• _TASK TO CARRY OUT_: Once the line with "உளத்துடிப்பும் நீண்டிருக்க" is found in the entries below, repeat that line and every one after it exactly, ending at the last.

(RECORDS SUPPLIED Opens)

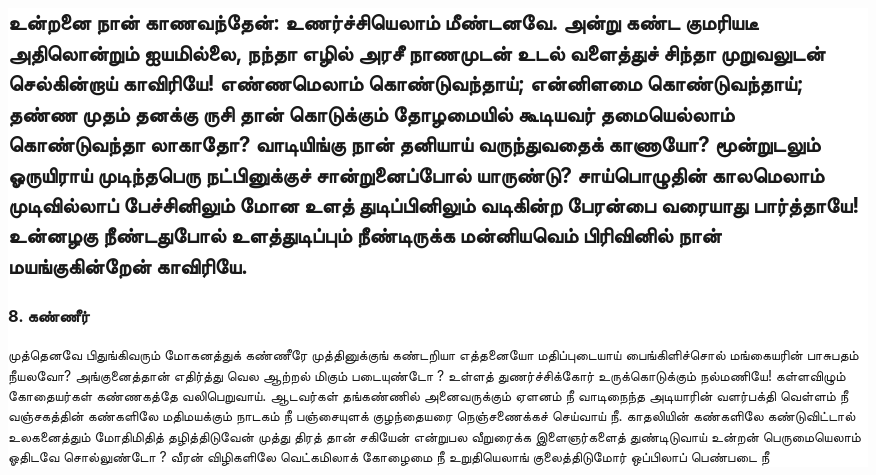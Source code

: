 உன்றனை நான் காணவந்தேன்:
உணர்ச்சியெலாம் மீண்டனவே.
அன்று கண்ட குமரியடீ
அதிலொன்றும் ஐயமில்லை,
நந்தா எழில் அரசீ
நாணமுடன் உடல் வளைத்துச்
சிந்தா முறுவலுடன்
செல்கின்றாய் காவிரியே!
எண்ணமெலாம் கொண்டுவந்தாய்;
என்னிளமை கொண்டுவந்தாய்;
தண்ண முதம் தனக்கு ருசி
தான் கொடுக்கும் தோழமையில்
கூடியவர் தமையெல்லாம்
கொண்டுவந்தா லாகாதோ?
வாடியிங்கு நான் தனியாய்
வருந்துவதைக் காணாயோ?
மூன்றுடலும் ஓருயிராய்
முடிந்தபெரு நட்பினுக்குச்
சான்றுனைப்போல் யாருண்டு?
சாய்பொழுதின் காலமெலாம்
முடிவில்லாப் பேச்சினிலும்
மோன உளத் துடிப்பினிலும்
வடிகின்ற பேரன்பை
வரையாது பார்த்தாயே!
உன்னழகு நீண்டதுபோல்
உளத்துடிப்பும் நீண்டிருக்க
மன்னியவெம் பிரிவினில் நான்
மயங்குகின்றேன் காவிரியே.
------------------

### 8. கண்ணீர்

முத்தெனவே பிதுங்கிவரும்
மோகனத்துக் கண்ணீரே
முத்தினுக்குங் கண்டறியா
எத்தனையோ மதிப்புடையாய்
பைங்கிளிச்சொல் மங்கையரின்
பாசுபதம் நீயலவோ?
அங்குனைத்தான் எதிர்த்து வெல
ஆற்றல் மிகும் படையுண்டோ ?
உள்ளத் துணர்ச்சிக்கோர்
உருக்கொடுக்கும் நல்மணியே!
கள்ளவிழும் கோதையர்கள்
கண்ணகத்தே வலிபெறுவாய்.
ஆடவர்கள் தங்கண்ணில்
அனைவருக்கும் ஏளனம் நீ
வாடிநைந்த அடியாரின்
வளர்பக்தி வெள்ளம் நீ
வஞ்சகத்தின் கண்களிலே
மதிமயக்கும் நாடகம் நீ
பஞ்சையுளக் குழந்தையரை
நெஞ்சணைக்கச் செய்வாய் நீ.
காதலியின் கண்களிலே
கண்டுவிட்டால் உலகனைத்தும்
மோதிமிதித் தழித்திடுவேன்
முத்து திரத் தான் சகியேன்
என்றுபல வீறுரைக்க
இளைஞர்களைத் துண்டிடுவாய்
உன்றன் பெருமையெலாம்
ஓதிடவே சொல்லுண்டோ ?
வீரன் விழிகளிலே
வெட்கமிலாக் கோழைமை நீ
உறுதியெலாங் குலைத்திடுமோர்
ஒப்பிலாப் பெண்படை நீ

(RECORDS SUPPLIED Closes)

• _SOLUTION FOR THIS TASK_:
உளத்துடிப்பும் நீண்டிருக்க
மன்னியவெம் பிரிவினில் நான்
மயங்குகின்றேன் காவிரியே.
------------------

### 8. கண்ணீர்

முத்தெனவே பிதுங்கிவரும்
மோகனத்துக் கண்ணீரே
முத்தினுக்குங் கண்டறியா
எத்தனையோ மதிப்புடையாய்
பைங்கிளிச்சொல் மங்கையரின்
பாசுபதம் நீயலவோ?
அங்குனைத்தான் எதிர்த்து வெல
ஆற்றல் மிகும் படையுண்டோ ?
உள்ளத் துணர்ச்சிக்கோர்
உருக்கொடுக்கும் நல்மணியே!
கள்ளவிழும் கோதையர்கள்
கண்ணகத்தே வலிபெறுவாய்.
ஆடவர்கள் தங்கண்ணில்
அனைவருக்கும் ஏளனம் நீ
வாடிநைந்த அடியாரின்
வளர்பக்தி வெள்ளம் நீ
வஞ்சகத்தின் கண்களிலே
மதிமயக்கும் நாடகம் நீ
பஞ்சையுளக் குழந்தையரை
நெஞ்சணைக்கச் செய்வாய் நீ.
காதலியின் கண்களிலே
கண்டுவிட்டால் உலகனைத்தும்
மோதிமிதித் தழித்திடுவேன்
முத்து திரத் தான் சகியேன்
என்றுபல வீறுரைக்க
இளைஞர்களைத் துண்டிடுவாய்
உன்றன் பெருமையெலாம்
ஓதிடவே சொல்லுண்டோ ?
வீரன் விழிகளிலே
வெட்கமிலாக் கோழைமை நீ
உறுதியெலாங் குலைத்திடுமோர்
ஒப்பிலாப் பெண்படை நீ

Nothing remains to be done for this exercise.